Abstract
Background. Patients diagnosed with systemic AL amyloidosis benefit from plasma cell–directed therapies similar to those used in multiple myeloma (MM). The goal of therapy is to rapidly and significantly reduce free light chains, in order to prevent further organ damage and enhance survival. The current first-line of care combines daratumumab with VCD. In the absence of approved options for relapsed/refractory (RR) disease, we conducted a retrospective review of cases who had progressed after daratumumab and were treated with an anti-BCMA bispecific antibody in two academic Belgian centers.
Results. The cohort included ten patients with RRAL amyloidosis (median age 66, range 43–79). The involved light-chain was lambda in 8. Half of them had an associated MM. Cytogenetics revealed 1q amplification in 3 patients, t(11;14) in 3 others and was unknown for the others. The organ involvement was as follows: heart in 6, kidney in 6, liver in 4 (one of which required orthotopic liver transplantation), soft tissue in 2, peripheral nervous system in 2 and GI in 2. Mayo 2012 staging system was as follows: stage I in 4, II in 2, IIIA in 2 and IIIB in 2. All patients had received extensive prior therapy (median of two prior lines, range 1-5), all had been exposed to the 3 major classes of MM drugs, were refractory to daratumumab, as well as IMiDs in eight cases and venetoclax in two cases. At the time of anti-BCMA initiation, all patients had a progressive disease, marked by new organ involvement or worsening of pre-existing organ impairment. The median interval from initial diagnosis to anti-BCMA injection was 40 months (range 3–50). The median number of cycles administered was 2 (range 1-6). Eight patients achieved a complete hematological response within the first cycle. The remaining 2 patients could not be evaluated. An early renal response was observed in 5 patients and an improvement in cardiac or liver function was seen in 2 of them. In terms of safety, CRS occurred in all patients (grade 1-2 in 8) within the first 3 days and resolved after one dose of tocilizumab. With the exception of one patient who developed a grade 3 neurotoxicity, no patient experienced an ICANs. Infectious complications were observed in 4 patients, all of whom required IVIg substitution. One patient presented a grade 4 rotavirus gastroenteritis, related to its prior liver transplant immunosuppression. One patient experienced subclinical pulmonary oedema related to cardiac arrhythmia, and another developed neurological complications that led to therapy discontinuation. As of January 20th 2026, all patients are alive except for two, the first of whom died of multiple organ failure despite achieving a CR, and the second as a result of multiple episodes of septicemia.

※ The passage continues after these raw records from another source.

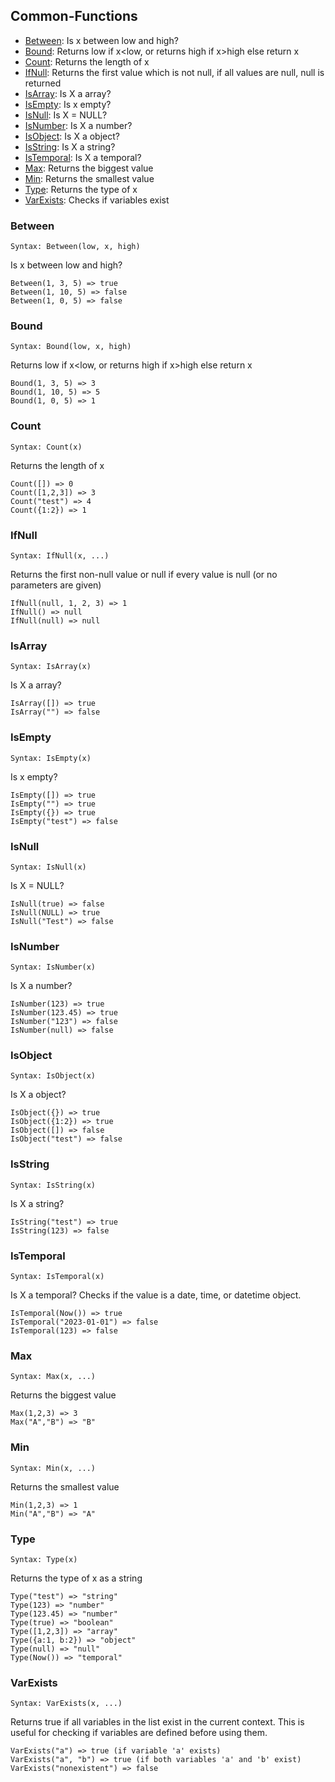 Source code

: ## Common-Functions
- [Between](#Between): Is x between low and high?                                                          
- [Bound](#Bound): Returns low if x<low, or returns high if x>high else return x                        
- [Count](#Count): Returns the length of x                                                         
- [IfNull](#IfNull): Returns the first value which is not null, if all values are null, null is returned 
- [IsArray](#IsArray): Is X a array?                                                                       
- [IsEmpty](#IsEmpty): Is x empty?                                                                         
- [IsNull](#IsNull): Is X = NULL?                                                                        
- [IsNumber](#IsNumber): Is X a number?                                                                      
- [IsObject](#IsObject): Is X a object? 
- [IsString](#IsString): Is X a string?                                                                      
- [IsTemporal](#IsTemporal): Is X a temporal? 
- [Max](#Max): Returns the biggest value                                                           
- [Min](#Min): Returns the smallest value                                                          
- [Type](#Type): Returns the type of x 
- [VarExists](#VarExists): Checks if variables exist


### Between
    Syntax: Between(low, x, high)
Is x between low and high?                                                          

    Between(1, 3, 5) => true
    Between(1, 10, 5) => false
    Between(1, 0, 5) => false

### Bound
    Syntax: Bound(low, x, high) 
Returns low if x<low, or returns high if x>high else return x                       

    Bound(1, 3, 5) => 3
    Bound(1, 10, 5) => 5
    Bound(1, 0, 5) => 1

### Count
    Syntax: Count(x) 
Returns the length of x                                                         

    Count([]) => 0
    Count([1,2,3]) => 3
    Count("test") => 4
    Count({1:2}) => 1

### IfNull
    Syntax: IfNull(x, ...) 
Returns the first non-null value or null if every value is null (or no parameters are given)

    IfNull(null, 1, 2, 3) => 1
    IfNull() => null
    IfNull(null) => null

### IsArray
    Syntax: IsArray(x) 
Is X a array?               

    IsArray([]) => true
    IsArray("") => false

### IsEmpty
    Syntax: IsEmpty(x) 
Is x empty?                                                                         

    IsEmpty([]) => true
    IsEmpty("") => true
    IsEmpty({}) => true
    IsEmpty("test") => false

### IsNull
    Syntax: IsNull(x) 
Is X = NULL?                                

    IsNull(true) => false
    IsNull(NULL) => true
    IsNull("Test") => false

### IsNumber
    Syntax: IsNumber(x) 
Is X a number?                                                                      

    IsNumber(123) => true
    IsNumber(123.45) => true
    IsNumber("123") => false
    IsNumber(null) => false

### IsObject
    Syntax: IsObject(x) 
Is X a object? 

    IsObject({}) => true
    IsObject({1:2}) => true
    IsObject([]) => false
    IsObject("test") => false

### IsString
    Syntax: IsString(x) 
Is X a string?                                                                      

    IsString("test") => true
    IsString(123) => false

### IsTemporal
    Syntax: IsTemporal(x) 
Is X a temporal? Checks if the value is a date, time, or datetime object.

    IsTemporal(Now()) => true
    IsTemporal("2023-01-01") => false
    IsTemporal(123) => false

### Max
    Syntax: Max(x, ...) 
Returns the biggest value                   

    Max(1,2,3) => 3
    Max("A","B") => "B"

### Min
    Syntax: Min(x, ...) 
Returns the smallest value                                                          

    Min(1,2,3) => 1
    Min("A","B") => "A"

### Type
    Syntax: Type(x) 
Returns the type of x as a string

    Type("test") => "string"
    Type(123) => "number"
    Type(123.45) => "number"
    Type(true) => "boolean"
    Type([1,2,3]) => "array"
    Type({a:1, b:2}) => "object"
    Type(null) => "null"
    Type(Now()) => "temporal"

### VarExists
    Syntax: VarExists(x, ...) 
Returns true if all variables in the list exist in the current context. This is useful for checking if variables are defined before using them.

    VarExists("a") => true (if variable 'a' exists)
    VarExists("a", "b") => true (if both variables 'a' and 'b' exist)
    VarExists("nonexistent") => false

Conclusions. Anti-BCMA bispecific immunotherapy induces a rapid complete hematological response in heavily pretreated RRAL amyloidosis, with manageable toxicities, particularly low-grade CRS and almost no ICANs. Organ responses remain difficult to evaluate in view of the short follow-up period. However, early indications are encouraging and should be confirmed on a longer follow-up. These findings emphasize the potential of anti-BCMA bispecifics as a promising therapeutic option for RRAL amyloidosis patients.